Instructions to follow: For every line in the material below that holds "github", report the line.

Materials provided:
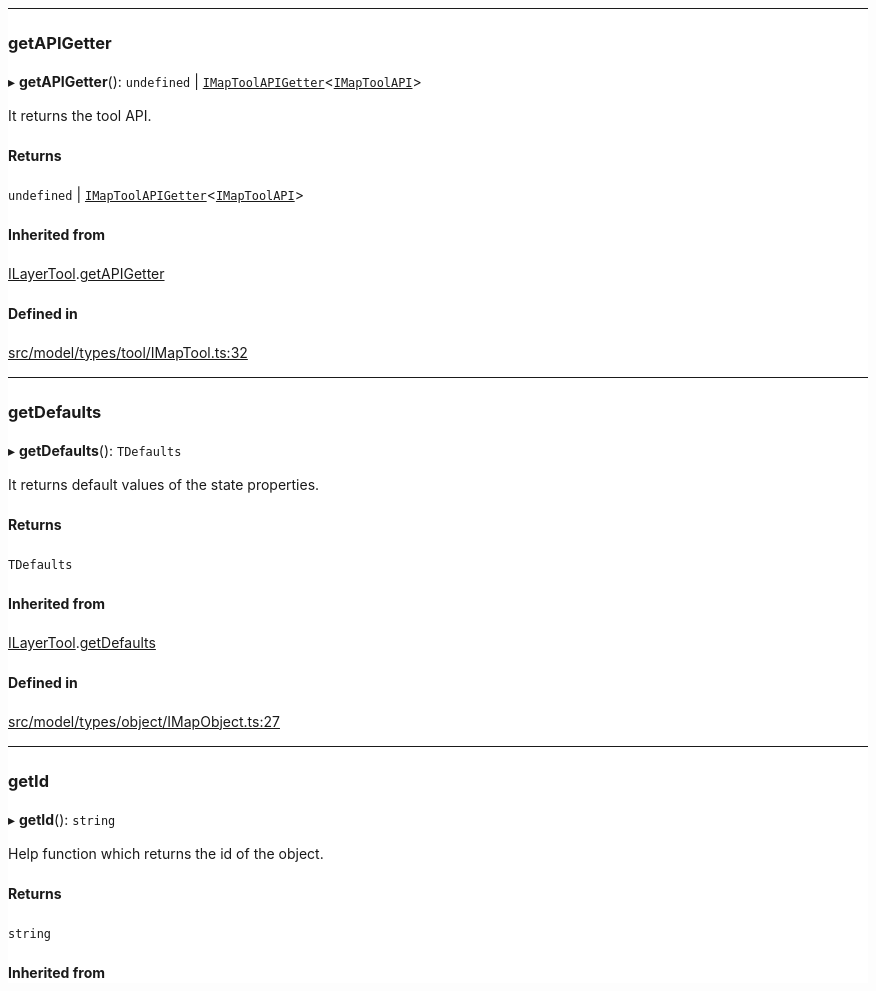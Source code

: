 ___

### getAPIGetter

▸ **getAPIGetter**(): `undefined` \| [`IMapToolAPIGetter`](../modules.md#imaptoolapigetter)\<[`IMapToolAPI`](../modules.md#imaptoolapi)\>

It returns the tool API.

#### Returns

`undefined` \| [`IMapToolAPIGetter`](../modules.md#imaptoolapigetter)\<[`IMapToolAPI`](../modules.md#imaptoolapi)\>

#### Inherited from

[ILayerTool](ILayerTool.md).[getAPIGetter](ILayerTool.md#getapigetter)

#### Defined in

[src/model/types/tool/IMapTool.ts:32](https://github.com/geovisto/geovisto-map/blob/e22d774889dbc28cc1ec62933ecf6bab6690f172/src/model/types/tool/IMapTool.ts#L32)

___

### getDefaults

▸ **getDefaults**(): `TDefaults`

It returns default values of the state properties.

#### Returns

`TDefaults`

#### Inherited from

[ILayerTool](ILayerTool.md).[getDefaults](ILayerTool.md#getdefaults)

#### Defined in

[src/model/types/object/IMapObject.ts:27](https://github.com/geovisto/geovisto-map/blob/e22d774889dbc28cc1ec62933ecf6bab6690f172/src/model/types/object/IMapObject.ts#L27)

___

### getId

▸ **getId**(): `string`

Help function which returns the id of the object.

#### Returns

`string`

#### Inherited from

Your response:
[src/model/types/tool/IMapTool.ts:32](https://github.com/geovisto/geovisto-map/blob/e22d774889dbc28cc1ec62933ecf6bab6690f172/src/model/types/tool/IMapTool.ts#L32)
[src/model/types/object/IMapObject.ts:27](https://github.com/geovisto/geovisto-map/blob/e22d774889dbc28cc1ec62933ecf6bab6690f172/src/model/types/object/IMapObject.ts#L27)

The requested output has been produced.